(Stored data)
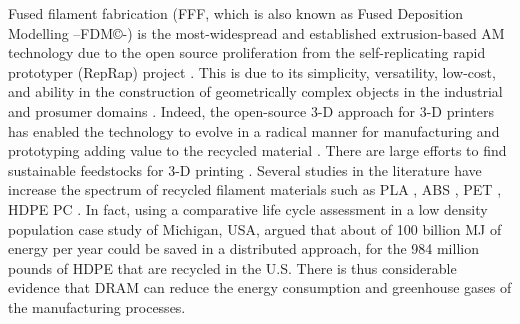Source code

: \documentclass[
  12pt,
  number]{article}
\begin{document}
Fused filament fabrication (FFF, which is also known as Fused Deposition
Modelling --FDM©-) is the most-widespread and established
extrusion-based AM technology due to the open source proliferation from
the self-replicating rapid prototyper (RepRap) project
\citep{jones2011, sells2009, bowyer2014}. This is due to its simplicity,
versatility, low-cost, and ability in the construction of geometrically
complex objects in the industrial and prosumer domains
\citep{romani2022}. Indeed, the open-source 3-D approach for 3-D
printers has enabled the technology to evolve in a radical manner for
manufacturing and prototyping adding value to the recycled material
\citep{cruzsanchez2020}. There are large efforts to find sustainable
feedstocks for 3-D printing \citep[\citep{Pakkanen2017}]{rett2021}.
Several studies in the literature have increase the spectrum of recycled
filament materials such as PLA \citep{cruzsanchez2017, anderson2017},
ABS \citep{mohammed2017a, mohammed2017}, PET
\citep{zander2018, vaucher2022}, HDPE
\citep{chong2017, mohammed2017a, baechler2013} PC \citep{gaikwad2018}.
In fact, using a comparative life cycle assessment in a low density
population case study of Michigan, USA, \citep{Kreiger2014} argued that
about of 100 billion MJ of energy per year could be saved in a
distributed approach, for the 984 million pounds of HDPE that are
recycled in the U.S. There is thus considerable evidence that DRAM can
reduce the energy consumption and greenhouse gases of the manufacturing
processes.
\end{document}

(Activity)
In your answer, include only the lines above starting at the line that holds "complex objects in" and ending at the line that holds "to find sustainable", copied exactly.

(Answer section)
complex objects in the industrial and prosumer domains
\citep{romani2022}. Indeed, the open-source 3-D approach for 3-D
printers has enabled the technology to evolve in a radical manner for
manufacturing and prototyping adding value to the recycled material
\citep{cruzsanchez2020}. There are large efforts to find sustainable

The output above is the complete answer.